◆ **DATA SHOWN**:
────────────────────────────────────────
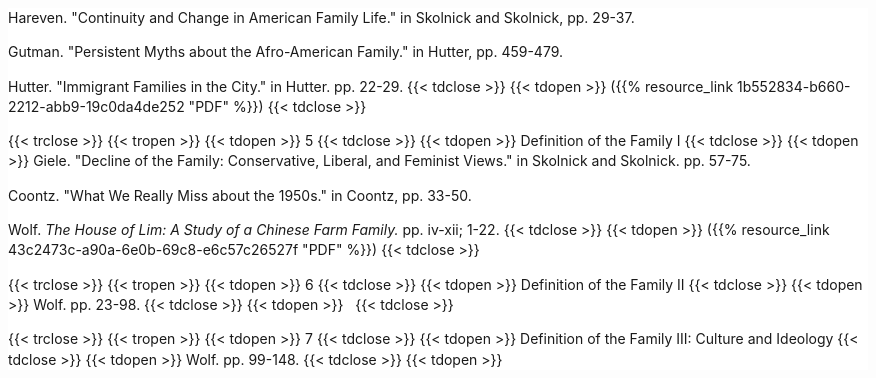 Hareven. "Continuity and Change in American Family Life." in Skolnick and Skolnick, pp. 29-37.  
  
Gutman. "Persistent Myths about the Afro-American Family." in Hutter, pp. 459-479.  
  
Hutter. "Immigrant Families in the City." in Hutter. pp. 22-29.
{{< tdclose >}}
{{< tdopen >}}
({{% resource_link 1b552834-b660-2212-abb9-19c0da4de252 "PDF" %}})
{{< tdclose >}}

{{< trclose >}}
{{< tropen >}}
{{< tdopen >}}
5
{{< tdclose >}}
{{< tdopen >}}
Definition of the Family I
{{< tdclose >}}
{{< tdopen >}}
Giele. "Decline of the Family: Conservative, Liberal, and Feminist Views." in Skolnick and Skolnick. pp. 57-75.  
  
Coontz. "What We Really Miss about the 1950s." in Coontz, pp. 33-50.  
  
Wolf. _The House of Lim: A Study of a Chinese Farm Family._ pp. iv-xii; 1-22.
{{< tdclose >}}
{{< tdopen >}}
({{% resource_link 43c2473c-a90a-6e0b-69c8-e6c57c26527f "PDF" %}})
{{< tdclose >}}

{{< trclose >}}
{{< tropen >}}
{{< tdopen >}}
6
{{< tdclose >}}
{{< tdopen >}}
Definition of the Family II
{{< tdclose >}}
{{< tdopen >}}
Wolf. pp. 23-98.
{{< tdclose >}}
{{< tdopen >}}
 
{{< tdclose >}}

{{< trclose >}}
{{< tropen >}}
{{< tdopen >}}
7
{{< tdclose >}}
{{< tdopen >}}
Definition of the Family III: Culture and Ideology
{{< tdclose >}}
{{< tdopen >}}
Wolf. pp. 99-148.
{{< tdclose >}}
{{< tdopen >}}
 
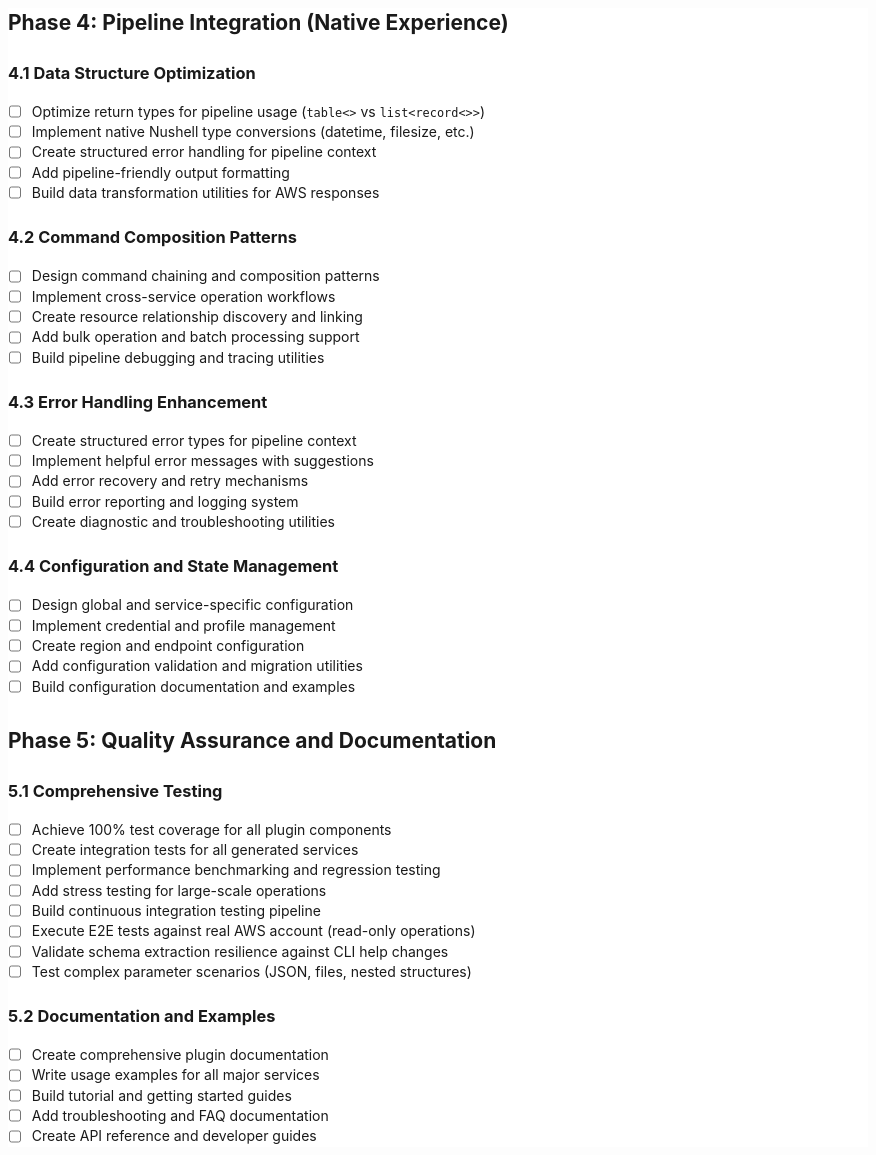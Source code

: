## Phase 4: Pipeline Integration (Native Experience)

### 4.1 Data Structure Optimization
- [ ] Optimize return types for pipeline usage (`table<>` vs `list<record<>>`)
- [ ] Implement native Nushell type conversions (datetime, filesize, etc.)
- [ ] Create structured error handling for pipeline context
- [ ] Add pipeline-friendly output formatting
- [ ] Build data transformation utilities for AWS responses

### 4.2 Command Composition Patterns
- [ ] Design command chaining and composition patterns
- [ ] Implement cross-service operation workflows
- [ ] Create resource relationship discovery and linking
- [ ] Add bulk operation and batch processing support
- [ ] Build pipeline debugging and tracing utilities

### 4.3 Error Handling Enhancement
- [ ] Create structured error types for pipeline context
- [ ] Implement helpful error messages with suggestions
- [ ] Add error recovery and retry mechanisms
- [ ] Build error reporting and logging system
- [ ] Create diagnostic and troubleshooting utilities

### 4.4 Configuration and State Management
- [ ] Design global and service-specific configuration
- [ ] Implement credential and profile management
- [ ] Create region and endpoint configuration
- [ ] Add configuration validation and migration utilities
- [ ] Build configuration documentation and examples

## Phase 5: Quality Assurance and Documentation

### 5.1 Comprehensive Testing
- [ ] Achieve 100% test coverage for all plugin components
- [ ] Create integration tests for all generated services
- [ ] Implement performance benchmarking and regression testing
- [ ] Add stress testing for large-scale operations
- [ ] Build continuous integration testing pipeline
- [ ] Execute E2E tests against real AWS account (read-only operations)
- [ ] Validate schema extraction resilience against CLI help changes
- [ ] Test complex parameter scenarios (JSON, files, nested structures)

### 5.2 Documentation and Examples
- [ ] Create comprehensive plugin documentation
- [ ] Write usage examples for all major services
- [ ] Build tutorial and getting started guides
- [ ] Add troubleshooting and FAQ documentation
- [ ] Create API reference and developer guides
────────────────────────────────────────
◆ **REQUIREMENT**:
Across the listing, count the lines that contain "against". Nothing but the number should be returned.

◆ **EXERCISE RESULT**:
2